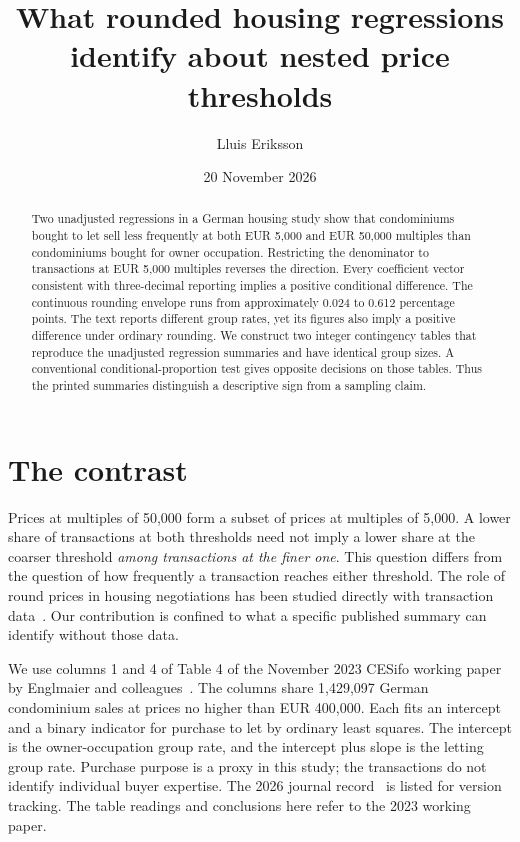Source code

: \documentclass[11pt]{article}
\title{What rounded housing regressions identify about nested price thresholds}
\author{Lluis Eriksson}
\date{20 November 2026}
\begin{document}
\maketitle
\begin{abstract}
Two unadjusted regressions in a German housing study show that condominiums bought to let sell less frequently at both EUR 5,000 and EUR 50,000 multiples than condominiums bought for owner occupation. Restricting the denominator to transactions at EUR 5,000 multiples reverses the direction. Every coefficient vector consistent with three-decimal reporting implies a positive conditional difference. The continuous rounding envelope runs from approximately 0.024 to 0.612 percentage points. The text reports different group rates, yet its figures also imply a positive difference under ordinary rounding. We construct two integer contingency tables that reproduce the unadjusted regression summaries and have identical group sizes. A conventional conditional-proportion test gives opposite decisions on those tables. Thus the printed summaries distinguish a descriptive sign from a sampling claim.
\end{abstract}

\section{The contrast}
Prices at multiples of 50,000 form a subset of prices at multiples of 5,000. A lower share of transactions at both thresholds need not imply a lower share at the coarser threshold \emph{among transactions at the finer one}. This question differs from the question of how frequently a transaction reaches either threshold. The role of round prices in housing negotiations has been studied directly with transaction data~\cite{pope,german}. Our contribution is confined to what a specific published summary can identify without those data.

We use columns 1 and 4 of Table 4 of the November 2023 CESifo working paper by Englmaier and colleagues~\cite{german}. The columns share 1,429,097 German condominium sales at prices no higher than EUR 400,000. Each fits an intercept and a binary indicator for purchase to let by ordinary least squares. The intercept is the owner-occupation group rate, and the intercept plus slope is the letting group rate. Purchase purpose is a proxy in this study; the transactions do not identify individual buyer expertise. The 2026 journal record~\cite{journal} is listed for version tracking. The table readings and conclusions here refer to the 2023 working paper.
\end{document}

▶ **ACTION ITEM**:
Quote each line of the listing exactly, but leave the pictures out.

▶ **TASK RESULT**:
Source code

: \documentclass[11pt]{article}
\title{What rounded housing regressions identify about nested price thresholds}
\author{Lluis Eriksson}
\date{20 November 2026}
\begin{document}
\maketitle
\begin{abstract}
Two unadjusted regressions in a German housing study show that condominiums bought to let sell less frequently at both EUR 5,000 and EUR 50,000 multiples than condominiums bought for owner occupation. Restricting the denominator to transactions at EUR 5,000 multiples reverses the direction. Every coefficient vector consistent with three-decimal reporting implies a positive conditional difference. The continuous rounding envelope runs from approximately 0.024 to 0.612 percentage points. The text reports different group rates, yet its figures also imply a positive difference under ordinary rounding. We construct two integer contingency tables that reproduce the unadjusted regression summaries and have identical group sizes. A conventional conditional-proportion test gives opposite decisions on those tables. Thus the printed summaries distinguish a descriptive sign from a sampling claim.
\end{abstract}

\section{The contrast}
Prices at multiples of 50,000 form a subset of prices at multiples of 5,000. A lower share of transactions at both thresholds need not imply a lower share at the coarser threshold \emph{among transactions at the finer one}. This question differs from the question of how frequently a transaction reaches either threshold. The role of round prices in housing negotiations has been studied directly with transaction data~\cite{pope,german}. Our contribution is confined to what a specific published summary can identify without those data.

We use columns 1 and 4 of Table 4 of the November 2023 CESifo working paper by Englmaier and colleagues~\cite{german}. The columns share 1,429,097 German condominium sales at prices no higher than EUR 400,000. Each fits an intercept and a binary indicator for purchase to let by ordinary least squares. The intercept is the owner-occupation group rate, and the intercept plus slope is the letting group rate. Purchase purpose is a proxy in this study; the transactions do not identify individual buyer expertise. The 2026 journal record~\cite{journal} is listed for version tracking. The table readings and conclusions here refer to the 2023 working paper.
\end{document}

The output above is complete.